Sus obras pueden verse como renacimientos incesantes de lo que está en la frontera de la vida. A menudo sus imágenes nos hablan de las mutaciones de una materia que aletea con el impulso de una fuerza dinámica que la domina en su temblorosa vivacidad. Es un canto de lo presente vivo, de la lucha entre lo pasado y lo por venir. Habitantes de un mundo inclasificable de soledad y silencio, las instantáneas de Vilariño, cargadas de un intenso sentido filosófico, perduran alejadas de generaciones y tendencias.

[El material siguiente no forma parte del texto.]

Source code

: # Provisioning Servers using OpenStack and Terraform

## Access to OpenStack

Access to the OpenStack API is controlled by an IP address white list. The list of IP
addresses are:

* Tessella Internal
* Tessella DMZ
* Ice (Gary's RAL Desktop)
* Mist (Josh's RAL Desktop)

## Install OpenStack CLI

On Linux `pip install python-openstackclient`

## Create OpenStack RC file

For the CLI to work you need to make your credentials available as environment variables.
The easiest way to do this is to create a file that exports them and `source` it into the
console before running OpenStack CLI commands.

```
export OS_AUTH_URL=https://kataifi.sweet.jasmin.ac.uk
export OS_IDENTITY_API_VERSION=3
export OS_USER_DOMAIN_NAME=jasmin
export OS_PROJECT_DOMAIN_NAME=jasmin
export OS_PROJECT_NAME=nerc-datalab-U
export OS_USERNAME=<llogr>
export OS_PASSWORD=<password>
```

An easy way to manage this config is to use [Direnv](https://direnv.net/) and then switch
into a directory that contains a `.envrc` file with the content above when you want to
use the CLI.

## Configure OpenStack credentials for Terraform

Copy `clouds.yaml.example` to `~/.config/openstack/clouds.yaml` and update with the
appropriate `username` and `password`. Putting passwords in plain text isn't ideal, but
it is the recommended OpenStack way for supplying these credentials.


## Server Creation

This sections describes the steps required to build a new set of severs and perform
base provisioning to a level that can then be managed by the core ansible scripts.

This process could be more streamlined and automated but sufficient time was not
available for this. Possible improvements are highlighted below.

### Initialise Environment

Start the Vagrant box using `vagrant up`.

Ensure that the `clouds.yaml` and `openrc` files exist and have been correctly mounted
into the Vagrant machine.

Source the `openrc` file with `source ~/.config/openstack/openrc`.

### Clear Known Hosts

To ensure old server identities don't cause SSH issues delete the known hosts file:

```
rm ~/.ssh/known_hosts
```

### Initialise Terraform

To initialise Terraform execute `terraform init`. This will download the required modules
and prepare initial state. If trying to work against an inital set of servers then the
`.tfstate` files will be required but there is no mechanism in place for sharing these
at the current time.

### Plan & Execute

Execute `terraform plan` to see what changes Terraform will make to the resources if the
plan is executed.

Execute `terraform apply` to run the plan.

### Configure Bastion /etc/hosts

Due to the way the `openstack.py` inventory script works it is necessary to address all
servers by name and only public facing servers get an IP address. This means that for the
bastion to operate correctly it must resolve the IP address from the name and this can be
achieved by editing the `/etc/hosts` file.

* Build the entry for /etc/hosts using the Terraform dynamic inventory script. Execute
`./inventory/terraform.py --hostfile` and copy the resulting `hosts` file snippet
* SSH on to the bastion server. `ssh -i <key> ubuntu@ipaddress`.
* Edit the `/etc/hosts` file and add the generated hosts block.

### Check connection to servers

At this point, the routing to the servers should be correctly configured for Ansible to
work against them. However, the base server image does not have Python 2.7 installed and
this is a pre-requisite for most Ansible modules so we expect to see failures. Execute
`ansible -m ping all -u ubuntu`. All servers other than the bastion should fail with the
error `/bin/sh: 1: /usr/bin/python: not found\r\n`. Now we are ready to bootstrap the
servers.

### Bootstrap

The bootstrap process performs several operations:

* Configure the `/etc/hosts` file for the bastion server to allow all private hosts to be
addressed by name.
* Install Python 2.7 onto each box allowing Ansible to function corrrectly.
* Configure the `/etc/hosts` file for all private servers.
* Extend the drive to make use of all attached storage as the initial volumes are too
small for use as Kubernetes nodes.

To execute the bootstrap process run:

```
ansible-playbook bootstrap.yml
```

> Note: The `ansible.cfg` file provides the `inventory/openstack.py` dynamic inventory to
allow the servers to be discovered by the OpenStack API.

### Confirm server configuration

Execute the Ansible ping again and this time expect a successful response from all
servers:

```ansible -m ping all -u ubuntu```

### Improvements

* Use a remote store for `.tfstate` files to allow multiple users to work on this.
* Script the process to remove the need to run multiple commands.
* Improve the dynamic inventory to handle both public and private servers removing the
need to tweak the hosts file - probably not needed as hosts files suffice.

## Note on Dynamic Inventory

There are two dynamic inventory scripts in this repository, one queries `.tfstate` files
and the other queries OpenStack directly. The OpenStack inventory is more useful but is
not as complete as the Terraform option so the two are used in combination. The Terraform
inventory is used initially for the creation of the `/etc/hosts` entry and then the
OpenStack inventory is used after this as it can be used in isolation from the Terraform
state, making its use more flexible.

En palabras del comisario, «en Mar de afuera hay una luminosidad tranquila, interior, donde se abre el momento indeciso, licuado –justamente como el golpe de un hielo ártico de los que retrata– que, al tiempo, irreparablemente, se nos aleja. En los paisajes que presenta –una playa, una montaña de lava negra aterciopelada en el norte de Europa, las rocas heladas y los icebergs del polo–, la naturaleza –mar y cielo, al cabo– se nos abre de esa manera. Como si la mirada guardase el temblor de una mariposa en vuelo. Esto, que ya estaba muy presente en sus series de sombras aladas, de las que aquí aparecen algunos hermosos ejemplos, ahora se reafirma al modo de una poética esencial. Allí donde el fotógrafo, que es poeta, desearía dar nombre a la pura cualidad de lo más elemental y arcaico: el mar, una montaña, un fragmento de lava, la arena o el fuego».
Juego del alejamiento
Vilariño propone una forma de aproximación que participa, al tiempo, del juego del alejamiento. El juego de lo lejano y lo próximo es el modo de su poética. La dimensión de la imagen fotográfica siempre ha sido en este artista gallego un ámbito de meditación, pero en esta exposición última –en la que se combinan las fotografías de gran formato en blanco y negro y en color con las cajas de luz– la mirada se abre a los espacios elementales con especial lentitud, recoge con demora todas y cada una de las partículas radiantes de lo que, vivo, se ilumina y transcurre en el espesor de una propagación tras las tinieblas.
Este fotógrafo y poeta, a quien Antonio Gamoneda ha definido justamente como «pastor / de soledad», retoma la tradición paisajística del romanticismo anglo-germánico –de Turner a Friedrich pasando por Blechen– y la actualiza con ojos adiestrados en la abstracción y el gusto por texturas, superficies y manchas de color. El resultado es un mundo de soledad y silencio, un espacio de inminencias que responde al sueño activo de la imaginación y permite encauzar un afán trascendente que es también un deseo de dar presencia a la materia, de hacerla presente entre nosotros.
Madrid. Manuel Vilariño. Mar de afuera. Círculo de Bellas Artes [1].
Del 17 de abril al 8 de julio de 2012.
Comisario: Alberto Ruiz de Samaniego.